## The problem:
An exact copy of every record is needed, with all pictures omitted.

## Information supplied:
****************************************
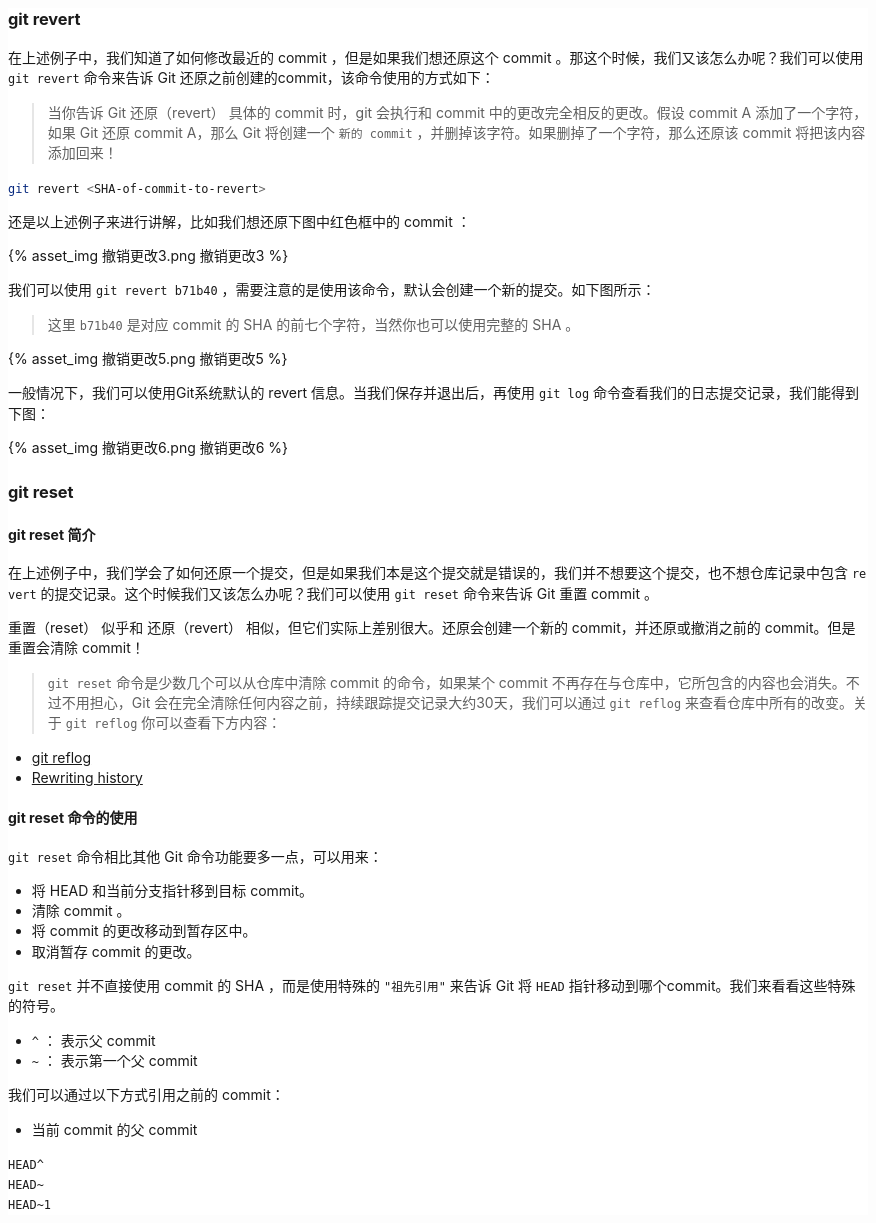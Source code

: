 ### git revert

在上述例子中，我们知道了如何修改最近的 commit ，但是如果我们想还原这个 commit 。那这个时候，我们又该怎么办呢？我们可以使用 `git revert` 命令来告诉 Git 还原之前创建的commit，该命令使用的方式如下：

> 当你告诉 Git 还原（revert） 具体的 commit 时，git 会执行和 commit 中的更改完全相反的更改。假设 commit A 添加了一个字符，如果 Git 还原 commit A，那么 Git 将创建一个 `新的 commit` ，并删掉该字符。如果删掉了一个字符，那么还原该 commit 将把该内容添加回来！

```bash
git revert <SHA-of-commit-to-revert>
```

还是以上述例子来进行讲解，比如我们想还原下图中红色框中的 commit ：

{% asset_img 撤销更改3.png 撤销更改3 %}

我们可以使用 `git revert b71b40` ，需要注意的是使用该命令，默认会创建一个新的提交。如下图所示：

> 这里 `b71b40` 是对应 commit 的 SHA 的前七个字符，当然你也可以使用完整的 SHA 。

{% asset_img 撤销更改5.png 撤销更改5 %}

一般情况下，我们可以使用Git系统默认的 revert 信息。当我们保存并退出后，再使用 `git log` 命令查看我们的日志提交记录，我们能得到下图：

{% asset_img 撤销更改6.png 撤销更改6 %}

### git reset

#### git reset 简介

在上述例子中，我们学会了如何还原一个提交，但是如果我们本是这个提交就是错误的，我们并不想要这个提交，也不想仓库记录中包含 `revert` 的提交记录。这个时候我们又该怎么办呢？我们可以使用 `git reset` 命令来告诉 Git 重置 commit 。

重置（reset） 似乎和 还原（revert） 相似，但它们实际上差别很大。还原会创建一个新的 commit，并还原或撤消之前的 commit。但是重置会清除 commit！

> `git reset` 命令是少数几个可以从仓库中清除 commit 的命令，如果某个 commit 不再存在与仓库中，它所包含的内容也会消失。不过不用担心，Git 会在完全清除任何内容之前，持续跟踪提交记录大约30天，我们可以通过 `git reflog` 来查看仓库中所有的改变。关于 `git reflog` 你可以查看下方内容：

- [git reflog](https://git-scm.com/docs/git-reflog)
- [Rewriting history](https://www.atlassian.com/git/tutorials/rewriting-history)

#### git reset 命令的使用

`git reset` 命令相比其他 Git 命令功能要多一点，可以用来：

- 将 HEAD 和当前分支指针移到目标 commit。
- 清除 commit 。
- 将 commit 的更改移动到暂存区中。
- 取消暂存 commit 的更改。

`git reset` 并不直接使用 commit 的 SHA ，而是使用特殊的 `"祖先引用"` 来告诉 Git 将 `HEAD` 指针移动到哪个commit。我们来看看这些特殊的符号。

- `^` ： 表示父 commit
- `~` ： 表示第一个父 commit

我们可以通过以下方式引用之前的 commit：

- 当前 commit 的父 commit

```bash
HEAD^
HEAD~
HEAD~1
```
****************************************
## Task solution:
Source code

: ### git revert

在上述例子中，我们知道了如何修改最近的 commit ，但是如果我们想还原这个 commit 。那这个时候，我们又该怎么办呢？我们可以使用 `git revert` 命令来告诉 Git 还原之前创建的commit，该命令使用的方式如下：

> 当你告诉 Git 还原（revert） 具体的 commit 时，git 会执行和 commit 中的更改完全相反的更改。假设 commit A 添加了一个字符，如果 Git 还原 commit A，那么 Git 将创建一个 `新的 commit` ，并删掉该字符。如果删掉了一个字符，那么还原该 commit 将把该内容添加回来！

```bash
git revert <SHA-of-commit-to-revert>
```

还是以上述例子来进行讲解，比如我们想还原下图中红色框中的 commit ：

{% asset_img 撤销更改3.png 撤销更改3 %}

我们可以使用 `git revert b71b40` ，需要注意的是使用该命令，默认会创建一个新的提交。如下图所示：

> 这里 `b71b40` 是对应 commit 的 SHA 的前七个字符，当然你也可以使用完整的 SHA 。

{% asset_img 撤销更改5.png 撤销更改5 %}

一般情况下，我们可以使用Git系统默认的 revert 信息。当我们保存并退出后，再使用 `git log` 命令查看我们的日志提交记录，我们能得到下图：

{% asset_img 撤销更改6.png 撤销更改6 %}

### git reset

#### git reset 简介

在上述例子中，我们学会了如何还原一个提交，但是如果我们本是这个提交就是错误的，我们并不想要这个提交，也不想仓库记录中包含 `revert` 的提交记录。这个时候我们又该怎么办呢？我们可以使用 `git reset` 命令来告诉 Git 重置 commit 。

重置（reset） 似乎和 还原（revert） 相似，但它们实际上差别很大。还原会创建一个新的 commit，并还原或撤消之前的 commit。但是重置会清除 commit！

> `git reset` 命令是少数几个可以从仓库中清除 commit 的命令，如果某个 commit 不再存在与仓库中，它所包含的内容也会消失。不过不用担心，Git 会在完全清除任何内容之前，持续跟踪提交记录大约30天，我们可以通过 `git reflog` 来查看仓库中所有的改变。关于 `git reflog` 你可以查看下方内容：

- [git reflog](https://git-scm.com/docs/git-reflog)
- [Rewriting history](https://www.atlassian.com/git/tutorials/rewriting-history)

#### git reset 命令的使用

`git reset` 命令相比其他 Git 命令功能要多一点，可以用来：

- 将 HEAD 和当前分支指针移到目标 commit。
- 清除 commit 。
- 将 commit 的更改移动到暂存区中。
- 取消暂存 commit 的更改。

`git reset` 并不直接使用 commit 的 SHA ，而是使用特殊的 `"祖先引用"` 来告诉 Git 将 `HEAD` 指针移动到哪个commit。我们来看看这些特殊的符号。

- `^` ： 表示父 commit
- `~` ： 表示第一个父 commit

我们可以通过以下方式引用之前的 commit：

- 当前 commit 的父 commit

```bash
HEAD^
HEAD~
HEAD~1
```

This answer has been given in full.